[edit]
DENL: Diverse Ensemble and Noisy Logits for Improved Robustness of Neural Networks
Proceedings of the 15th Asian Conference on Machine Learning, PMLR 222:1574-1589, 2024.
Abstract
Neural Networks (NN) are increasingly used for image classification in medical, transportation, and security devices. However, recent studies have revealed neural networks’ vulnerability against adversarial examples generated by adding small perturbations to images. These malicious samples are imperceptible by human eyes, but can give rise to misclassification by NN models. Defensive distillation is a defence mechanism in which the NN’s output probabilities are scaled to a user-defined range and used as labels to train a new model less sensitive to input perturbations.
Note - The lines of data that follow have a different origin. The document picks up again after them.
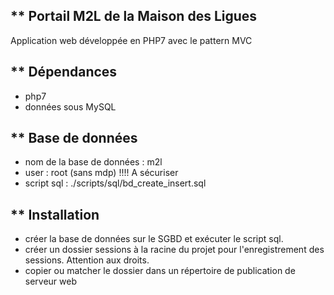 ** Portail M2L de la Maison des Ligues
-
Application web développée en PHP7 avec le pattern MVC


** Dépendances 
-

- php7
- données sous MySQL

** Base de données
-

- nom de la base de données : m2l
- user : root (sans mdp) !!!! A sécuriser
- script sql : ./scripts/sql/bd_create_insert.sql

** Installation
- 

- créer la base de données sur le SGBD et exécuter le script sql.
- créer un dossier sessions à la racine du projet pour l'enregistrement des sessions. Attention aux droits.
- copier ou matcher le dossier dans un répertoire de publication de serveur web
Despite initial success, defensive distillation was defeated by state-of-the-art attacks. A proposed countermeasure was to add noise in the inference time to hamper the adversarial attack which also decreased the model accuracy. In this paper, we address this limitation by proposing a two-phase training methodology to defend against adversarial attacks. In the first phase, we train architecturally diversified models individually using the cross-entropy loss function. In the second phase, we train the ensemble using a diversity-promoting loss function. Our experimental results show that our training methodology and noise addition in the inference time improved our ensemble’s resistance against adversarial attacks, while maintaining reasonable accuracy, compared to the state-of-the-art methods.